[Saved data entries]
-.-.-

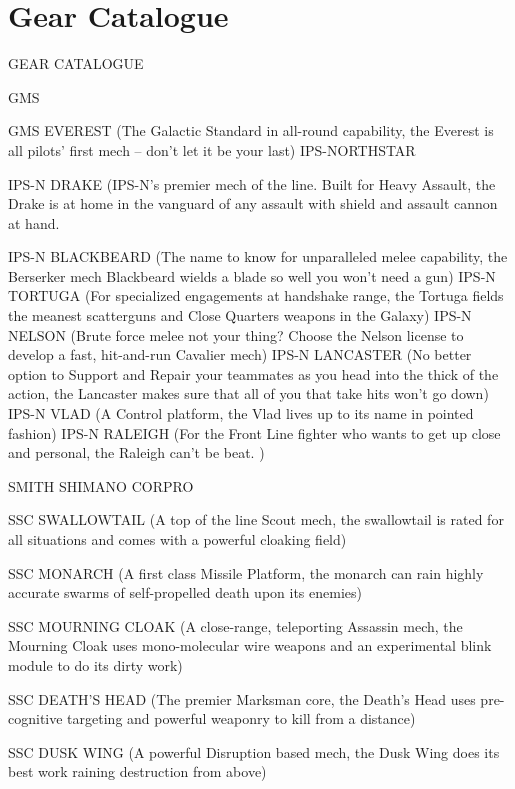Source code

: \section{Gear Catalogue}
 GEAR CATALOGUE  

                                                GMS  

GMS EVEREST (The Galactic Standard in all-round capability, the Everest is all pilots’ first mech  
-- don’t let it be your last)  
                                    IPS-NORTHSTAR  

IPS-N DRAKE (IPS-N’s premier mech of the line. Built for Heavy Assault, the Drake is at home  
in the vanguard of any assault with shield and assault cannon at hand.
 
IPS-N BLACKBEARD (The name to know for unparalleled melee capability, the Berserker mech  
Blackbeard wields a blade so well you won’t need a gun)  
IPS-N TORTUGA (For specialized engagements at handshake range, the Tortuga fields the  
meanest scatterguns and Close Quarters weapons in the Galaxy)  
IPS-N NELSON (Brute force melee not your thing? Choose the Nelson license to develop a fast,  
hit-and-run Cavalier mech)  
IPS-N LANCASTER (No better option to Support and Repair your teammates as you head into  
the thick of the action, the Lancaster makes sure that all of you that take hits won’t go down)  
IPS-N VLAD (A Control platform, the Vlad lives up to its name in pointed fashion)  
IPS-N RALEIGH (For the Front Line fighter who wants to get up close and personal, the Raleigh  
can’t be beat. )  

                           SMITH SHIMANO CORPRO  

SSC SWALLOWTAIL (A top of the line Scout mech, the swallowtail is rated for all situations and  
comes with a powerful cloaking field)
 
SSC MONARCH (A first class Missile Platform, the monarch can rain highly accurate swarms of  
self-propelled death upon its enemies)
 
SSC MOURNING CLOAK (A close-range, teleporting Assassin mech, the Mourning Cloak uses  
mono-molecular wire weapons and an experimental blink module to do its dirty work)
 
SSC DEATH’S HEAD (The premier Marksman core, the Death’s Head uses pre-cognitive  
targeting and powerful weaponry to kill from a distance)
 
SSC DUSK WING (A powerful Disruption based mech, the Dusk Wing does its best work  
raining destruction from above)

-.-.-

• _What is required_: From the first line to the last, print the records exactly; leave out the pictures.

• _Exercise response_:
Source code

: \section{Gear Catalogue}
 GEAR CATALOGUE  

                                                GMS  

GMS EVEREST (The Galactic Standard in all-round capability, the Everest is all pilots’ first mech  
-- don’t let it be your last)  
                                    IPS-NORTHSTAR  

IPS-N DRAKE (IPS-N’s premier mech of the line. Built for Heavy Assault, the Drake is at home  
in the vanguard of any assault with shield and assault cannon at hand.
 
IPS-N BLACKBEARD (The name to know for unparalleled melee capability, the Berserker mech  
Blackbeard wields a blade so well you won’t need a gun)  
IPS-N TORTUGA (For specialized engagements at handshake range, the Tortuga fields the  
meanest scatterguns and Close Quarters weapons in the Galaxy)  
IPS-N NELSON (Brute force melee not your thing? Choose the Nelson license to develop a fast,  
hit-and-run Cavalier mech)  
IPS-N LANCASTER (No better option to Support and Repair your teammates as you head into  
the thick of the action, the Lancaster makes sure that all of you that take hits won’t go down)  
IPS-N VLAD (A Control platform, the Vlad lives up to its name in pointed fashion)  
IPS-N RALEIGH (For the Front Line fighter who wants to get up close and personal, the Raleigh  
can’t be beat. )  

                           SMITH SHIMANO CORPRO  

SSC SWALLOWTAIL (A top of the line Scout mech, the swallowtail is rated for all situations and  
comes with a powerful cloaking field)
 
SSC MONARCH (A first class Missile Platform, the monarch can rain highly accurate swarms of  
self-propelled death upon its enemies)
 
SSC MOURNING CLOAK (A close-range, teleporting Assassin mech, the Mourning Cloak uses  
mono-molecular wire weapons and an experimental blink module to do its dirty work)
 
SSC DEATH’S HEAD (The premier Marksman core, the Death’s Head uses pre-cognitive  
targeting and powerful weaponry to kill from a distance)
 
SSC DUSK WING (A powerful Disruption based mech, the Dusk Wing does its best work  
raining destruction from above)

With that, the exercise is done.